Estate planning in detail
When looked at a closer level, estate planning goes far beyond just drafting a will. In fact, it’s not even necessary to draft a will. All the same benefits of estate planning can be achieved by executing a trust document. Estate planning can also entail minimising taxes that you have to pay both while you are alive and after death as well as resolving issues that may arise with your will. For instance, you can appoint an executor to take care of any outstanding debts and taxes before anything gets passed on to your heirs.
Trust documents are useful in various situations—such as making sure that the right person is looking after your children if something happens to both parents or that important pieces of the property end up where they’re supposed to be. Trusts are also relevant when special arrangements must be made for people with disabilities or other special needs.
Benefits of an estate plan
There are many benefits associated with having a will or trust document properly executed by a lawyer.

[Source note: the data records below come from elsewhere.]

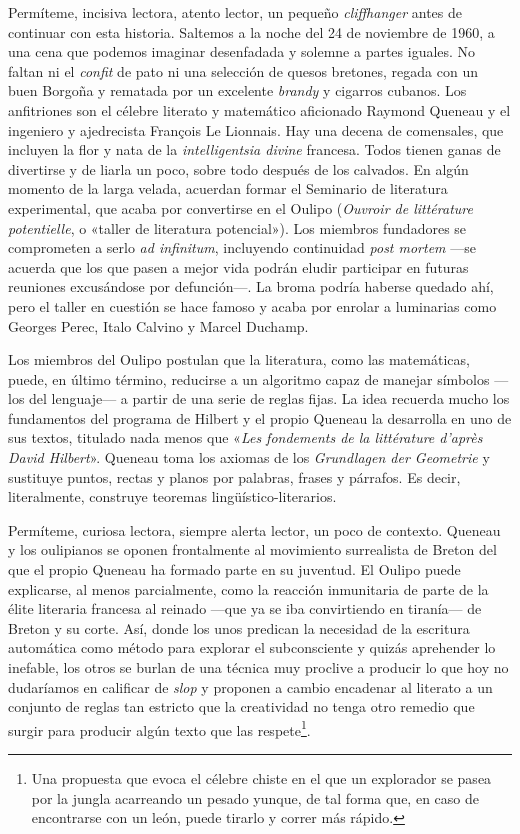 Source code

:\documentclass[11pt,a4paper]{article}
\begin{document}
Permíteme, incisiva lectora, atento lector, un pequeño \emph{cliffhanger} antes de continuar con esta historia. Saltemos a la noche del 24 de noviembre de 1960, a una cena que podemos imaginar desenfadada y solemne a partes iguales. No faltan ni el \emph{confit} de pato ni una selección de quesos bretones, regada con un buen Borgoña y rematada por un excelente \emph{brandy} y cigarros cubanos. Los anfitriones son el célebre literato y matemático aficionado Raymond Queneau y el ingeniero y ajedrecista François Le Lionnais. Hay una decena de comensales, que incluyen la flor y nata de la \emph{intelligentsia divine} francesa. Todos tienen ganas de divertirse y de liarla un poco, sobre todo después de los calvados. En algún momento de la larga velada, acuerdan formar el Seminario de literatura experimental, que acaba por convertirse en el Oulipo (\emph{Ouvroir de littérature potentielle}, o «taller de literatura potencial»). Los miembros fundadores se comprometen a serlo \emph{ad infinitum}, incluyendo continuidad \emph{post mortem} ---se acuerda que los que pasen a mejor vida podrán eludir participar en futuras reuniones excusándose por defunción---. La broma podría haberse quedado ahí, pero el taller en cuestión se hace famoso y acaba por enrolar a luminarias como Georges Perec, Italo Calvino y Marcel Duchamp.

Los miembros del Oulipo postulan que la literatura, como las matemáticas, puede, en último término, reducirse a un algoritmo capaz de manejar símbolos ---los del lenguaje--- a partir de una serie de reglas fijas. La idea recuerda mucho los fundamentos del programa de Hilbert y el propio Queneau la desarrolla en uno de sus textos, titulado nada menos que «\emph{Les fondements de la littérature d'après David Hilbert}». Queneau toma los axiomas de los \emph{Grundlagen der Geometrie} y sustituye puntos, rectas y planos por palabras, frases y párrafos. Es decir, literalmente, construye teoremas lingüístico-literarios.

Permíteme, curiosa lectora, siempre alerta lector, un poco de contexto. Queneau y los oulipianos se oponen frontalmente al movimiento surrealista de Breton del que el propio Queneau ha formado parte en su juventud. El Oulipo puede explicarse, al menos parcialmente, como la reacción inmunitaria de parte de la élite literaria francesa al reinado ---que ya se iba convirtiendo en tiranía--- de Breton y su corte. Así, donde los unos predican la necesidad de la escritura automática como método para explorar el subconsciente y quizás aprehender lo inefable, los otros se burlan de una técnica muy proclive a producir lo que hoy no dudaríamos en calificar de \emph{slop} y proponen a cambio encadenar al literato a un conjunto de reglas tan estricto que la creatividad no tenga otro remedio que surgir para producir algún texto que las respete\footnote{Una propuesta que evoca el célebre chiste en el que un explorador se pasea por la jungla acarreando un pesado yunque, de tal forma que, en caso de encontrarse con un león, puede tirarlo y correr más rápido.}.
\end{document}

If nothing else, it helps deter family disputes over who gets what part of the good ol’ pie once someone passes away. What’s more, you can nominate a financial guardian for your children and specify their upbringing, education, and even religious beliefs.
Providing such detailed instructions on how you would like things to go down when something happens to you saves everyone involved the trouble of figuring it out after the fact. It also makes sure that your last wishes are respected—something which can’t be said if there isn’t an established plan in place beforehand.
Who can help you create an estate plan?
Lawyers that have experience with estate planning can help you create a will or trust document. They can also advise as to how best to distribute your property and what steps to take should something happen to you. In fact, they’re the experts that can pinpoint legal loopholes and other problems before they become an issue, ensuring peace of mind for everyone involved. Think about what objectives of estate planning are most important to you and make a list of desired results. Once you have outlined your objectives, find a lawyer with the abilities to meet those particular needs and work out an arrangement.
Take the first step towards achieving all your estate planning goals by doing some work as soon as possible. You will feel better knowing that you have taken the steps to protect your most valuable assets.
Who needs estate planning?
Anybody who owns property or has dependents should at least consider making an estate plan, but it becomes even more important as we get older. Even if you had one before, checking up on your current estate plan once in a while is recommended to make sure it’s still relevant. This does not just apply to parents but strangers as well, who may be responsible for a person with special needs or disabilities.
It’s wrong to think that only the extremely rich need to consider making an estate plan. A plan can help ensure that your property is split in its proper proportions and avoids the need for long and expensive court battles over who gets what after you pass away.
How much does it cost?
The costs of establishing an estate plan vary depending on the nature of the business, but lawyers usually charge around $500 to $1000 for basic estate planning services. The actual price depends on the lawyer’s experience, reputation, and time spent working on your case. An inexperienced or unknown lawyer will usually charge less than an experienced professional with a good reputation.
Make sure to do thorough research and compare quotes before you accept the services of any lawyer. The added peace of mind and satisfaction will make the price tag well worth it.
What if you don’t have an estate plan?
In the case of a family dispute over inheritance, the courts will appoint a trustee or administrator to look after your assets until they are divided up. The court’s ruling is final—there’s no way of getting around it—so being proactive about estate planning can save you and your loved ones from the unwelcome hassle of dealing with the legal system.
While it’s true that nothing is guaranteed in life, the surest way to avoid these nasty surprises is by creating a proper estate plan. Make sure your loved ones are taken care of after you’re gone with the right will or trust document and don’t risk them having to go through the trouble of sorting everything out after you die.
Estate planning is not new
This concept is not new at all. Wills were used by ancient Egyptians. The Testament of Solomon, an apocryphal text dated to around the third century A.D., recommends making a will before leaving for certain journeys in order to ensure that no one can claim your property should you get murdered or robbed along the way.
It was not until medieval England that detailed land records were kept—in fact, there were laws compelling people to make detailed documents outlining who gets what when a person died. They were a novelty in that time and place, but most of the concepts we have today for estate planning originated back then.